Source texts of formatted documents

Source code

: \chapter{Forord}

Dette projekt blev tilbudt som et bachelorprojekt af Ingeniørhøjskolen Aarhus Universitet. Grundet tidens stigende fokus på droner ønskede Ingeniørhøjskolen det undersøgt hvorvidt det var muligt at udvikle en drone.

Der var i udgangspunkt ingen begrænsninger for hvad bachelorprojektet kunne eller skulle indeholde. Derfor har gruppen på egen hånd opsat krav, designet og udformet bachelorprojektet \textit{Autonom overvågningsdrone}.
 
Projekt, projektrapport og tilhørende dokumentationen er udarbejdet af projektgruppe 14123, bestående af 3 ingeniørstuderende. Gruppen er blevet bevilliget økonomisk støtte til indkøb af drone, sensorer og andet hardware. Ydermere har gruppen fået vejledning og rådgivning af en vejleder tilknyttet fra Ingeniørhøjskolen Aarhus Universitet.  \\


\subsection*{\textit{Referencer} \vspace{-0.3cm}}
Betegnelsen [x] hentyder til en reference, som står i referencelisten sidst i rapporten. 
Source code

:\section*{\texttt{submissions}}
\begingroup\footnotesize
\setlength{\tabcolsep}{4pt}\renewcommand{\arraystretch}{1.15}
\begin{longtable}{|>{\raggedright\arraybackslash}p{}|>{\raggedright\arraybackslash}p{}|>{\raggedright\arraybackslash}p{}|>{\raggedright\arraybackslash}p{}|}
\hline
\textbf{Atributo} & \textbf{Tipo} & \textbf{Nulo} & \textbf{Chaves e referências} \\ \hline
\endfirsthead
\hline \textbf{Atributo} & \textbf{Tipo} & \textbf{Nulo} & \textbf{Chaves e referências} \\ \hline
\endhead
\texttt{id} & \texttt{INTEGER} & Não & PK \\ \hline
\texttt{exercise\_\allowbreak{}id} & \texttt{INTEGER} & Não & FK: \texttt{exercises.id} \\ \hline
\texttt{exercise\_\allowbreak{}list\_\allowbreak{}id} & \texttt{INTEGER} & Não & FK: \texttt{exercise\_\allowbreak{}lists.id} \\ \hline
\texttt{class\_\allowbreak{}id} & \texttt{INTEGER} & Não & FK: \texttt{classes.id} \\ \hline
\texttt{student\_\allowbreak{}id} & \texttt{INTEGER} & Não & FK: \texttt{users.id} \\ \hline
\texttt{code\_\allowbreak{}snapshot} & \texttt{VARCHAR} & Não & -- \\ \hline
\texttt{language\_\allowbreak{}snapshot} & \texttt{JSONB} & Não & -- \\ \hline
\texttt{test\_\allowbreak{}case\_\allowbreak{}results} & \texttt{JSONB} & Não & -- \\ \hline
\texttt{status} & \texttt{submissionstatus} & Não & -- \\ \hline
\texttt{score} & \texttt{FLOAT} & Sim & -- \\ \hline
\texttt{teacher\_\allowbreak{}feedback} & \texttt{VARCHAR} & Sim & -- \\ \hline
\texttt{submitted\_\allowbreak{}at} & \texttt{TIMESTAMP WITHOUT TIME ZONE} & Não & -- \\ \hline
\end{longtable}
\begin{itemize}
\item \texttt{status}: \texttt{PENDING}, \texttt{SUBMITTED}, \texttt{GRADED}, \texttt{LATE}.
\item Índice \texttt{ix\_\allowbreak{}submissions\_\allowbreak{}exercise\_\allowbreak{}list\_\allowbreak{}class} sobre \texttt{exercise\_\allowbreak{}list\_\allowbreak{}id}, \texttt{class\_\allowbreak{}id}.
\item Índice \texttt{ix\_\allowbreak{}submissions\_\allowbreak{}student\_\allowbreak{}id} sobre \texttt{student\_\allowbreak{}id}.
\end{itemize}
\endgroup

**Exercise instructions**
Each line in the records that carries "Nulo" must be copied out.

**Task solution**
\textbf{Atributo} & \textbf{Tipo} & \textbf{Nulo} & \textbf{Chaves e referências} \\ \hline
\hline \textbf{Atributo} & \textbf{Tipo} & \textbf{Nulo} & \textbf{Chaves e referências} \\ \hline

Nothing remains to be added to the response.